47 Ryan Travis Christian
Ryan Travis Christian has one of the most strikingly recognizable styles in Chicago right now. His monochrome graphite drawings pull cartoony caricatures into chiaroscuro smokescreens—hallucinogenic residue or a terrorist’s daydream? The compositions are complicated, the figures unnerving. His 2011 exhibition, “The River Rats,” at Western Exhibitions, set the stage for his meandering, twisted path to portraiture; a crisp Surrealist interpretation of the after-dark alley cat junk aesthetic so readily plucked from 1920s Disney animations, yet recall the human comedy and tragedy of James Ensor’s masks. Christian is also an energetic promoter of peers on the web, resulting in invitations to collaborate on drawings exhibited around the country.
48 Phillip Hanson
The antechamber to a popular artist studio co-op building is the working place of Phil Hanson, and any visit to any studio there is filtered through Hanson’s work, a colorful prelude.
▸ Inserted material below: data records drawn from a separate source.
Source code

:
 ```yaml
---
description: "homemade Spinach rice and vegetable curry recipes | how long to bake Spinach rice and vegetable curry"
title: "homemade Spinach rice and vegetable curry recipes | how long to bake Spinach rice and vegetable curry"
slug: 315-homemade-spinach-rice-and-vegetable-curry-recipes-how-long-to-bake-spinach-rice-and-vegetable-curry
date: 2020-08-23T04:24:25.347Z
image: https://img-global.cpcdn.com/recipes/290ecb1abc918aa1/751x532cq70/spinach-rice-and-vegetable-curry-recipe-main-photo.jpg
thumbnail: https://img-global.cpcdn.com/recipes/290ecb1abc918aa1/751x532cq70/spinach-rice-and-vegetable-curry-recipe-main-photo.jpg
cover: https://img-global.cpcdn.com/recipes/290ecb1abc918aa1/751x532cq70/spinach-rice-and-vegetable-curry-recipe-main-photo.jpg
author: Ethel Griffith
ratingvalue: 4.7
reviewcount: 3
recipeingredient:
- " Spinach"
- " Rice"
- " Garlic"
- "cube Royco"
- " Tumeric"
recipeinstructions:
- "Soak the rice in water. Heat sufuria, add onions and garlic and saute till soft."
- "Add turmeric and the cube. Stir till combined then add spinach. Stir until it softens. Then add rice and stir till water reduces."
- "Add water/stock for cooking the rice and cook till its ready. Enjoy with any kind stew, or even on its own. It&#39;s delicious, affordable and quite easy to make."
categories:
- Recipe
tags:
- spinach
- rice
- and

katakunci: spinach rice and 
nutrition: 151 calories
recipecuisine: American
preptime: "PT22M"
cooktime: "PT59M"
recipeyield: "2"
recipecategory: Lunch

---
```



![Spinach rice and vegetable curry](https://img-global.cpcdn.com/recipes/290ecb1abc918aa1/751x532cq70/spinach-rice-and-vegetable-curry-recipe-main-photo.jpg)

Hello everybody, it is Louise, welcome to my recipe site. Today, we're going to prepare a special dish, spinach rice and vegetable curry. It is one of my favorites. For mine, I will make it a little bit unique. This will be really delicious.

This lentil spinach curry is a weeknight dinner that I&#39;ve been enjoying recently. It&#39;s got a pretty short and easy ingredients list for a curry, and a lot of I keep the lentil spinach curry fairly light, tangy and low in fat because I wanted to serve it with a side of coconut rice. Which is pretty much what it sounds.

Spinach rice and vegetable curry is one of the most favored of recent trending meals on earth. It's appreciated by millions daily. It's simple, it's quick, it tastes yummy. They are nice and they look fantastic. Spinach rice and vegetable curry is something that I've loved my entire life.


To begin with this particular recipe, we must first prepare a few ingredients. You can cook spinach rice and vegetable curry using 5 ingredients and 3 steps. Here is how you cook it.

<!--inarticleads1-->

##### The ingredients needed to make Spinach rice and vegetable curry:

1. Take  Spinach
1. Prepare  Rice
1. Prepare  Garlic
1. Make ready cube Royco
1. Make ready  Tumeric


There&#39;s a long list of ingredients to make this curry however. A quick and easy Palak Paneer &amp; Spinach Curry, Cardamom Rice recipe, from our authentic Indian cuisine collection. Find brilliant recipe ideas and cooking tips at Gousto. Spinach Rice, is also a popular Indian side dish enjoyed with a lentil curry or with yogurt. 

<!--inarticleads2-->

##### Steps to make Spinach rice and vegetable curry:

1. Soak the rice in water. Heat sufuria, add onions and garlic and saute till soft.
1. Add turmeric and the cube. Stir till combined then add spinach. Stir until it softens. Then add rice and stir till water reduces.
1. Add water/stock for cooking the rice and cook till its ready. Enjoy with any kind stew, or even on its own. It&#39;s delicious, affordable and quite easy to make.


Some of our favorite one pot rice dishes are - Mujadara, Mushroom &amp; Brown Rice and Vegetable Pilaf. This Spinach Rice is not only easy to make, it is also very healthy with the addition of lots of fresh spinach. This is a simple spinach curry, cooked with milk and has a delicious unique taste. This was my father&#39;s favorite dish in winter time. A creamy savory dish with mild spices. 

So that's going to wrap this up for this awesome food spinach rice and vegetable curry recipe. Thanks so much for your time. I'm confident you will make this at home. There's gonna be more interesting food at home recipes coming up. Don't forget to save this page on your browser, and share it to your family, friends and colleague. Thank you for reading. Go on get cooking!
This approach is a perfect metaphor, for Hanson was associated with the Chicago Imagists of the 1960s and seventies, a style that touched every successive generation in the city. Since then, Hanson slipped quietly under the radar but kept working, followed up on early innovations, and refined and expanded his visual language. Hanson’s painted texts, which he describes as “operatic,” flow through painted spaces and meander like melodies.
49 Travis
Travis lives in Chicago but most of his artistic energy is focused on bringing awareness and art to Itawamba County, Mississippi. It’s not only his birthplace but also, he claims, the birthplace of black blues and black gospel, where a pure form of black art flourishes. Travis says that “Chicago’s population is made up of more people from Mississippi than from any other place,” so he performs here in the spirit of Mississippi culture. Before attaining a master’s degree in performance art from Northwestern University in 1993 (thesis: “The Role of the Shotgun House in Afro-American Vernacular Architecture”), Travis served in the United States Navy. He was a gay black man stationed at Guantanamo Bay in the 1960s. Much of his performance art reflects on his experiences of race and sexuality in America. He’s also an advocate for lesbian, gay and transgender equal rights for United States veterans. This Sunday marks Travis’ sixty-sixth birthday.
50 Zhou Brothers
Brothers Shan Zuo and Da Huang Zhou have exhibited their paintings, sculptures and prints throughout the world, performed together at the World Economic Forum in Switzerland, converted a Bridgeport warehouse into a multi-story art center, and produced a commissioned painting for President Obama to give to visiting President Hu Jintao of China. Yet despite their achievements as artists they have received relatively little attention here in Chicago, and are known by many on the sole basis of their eponymous Zhou B. Art Center, a multi-use space for exhibitions and artists that they opened in 2004, the same year that a Chicago Cultural Center retrospective highlighted their collaborative process of working in a “dream dialogue” with one another. Since then the brothers have continued creating new artworks, and while most of these have been exhibited abroad in China and Europe, the brothers’ influence in the Chicago art scene is mostly felt through the support and space that they give to local artists at their center. To remedy that lapse, the brothers have opened a new exhibition, “The River of Souls,” at the Bridgeport space, which is their largest Chicago show since their Cultural Center retrospective eight years ago.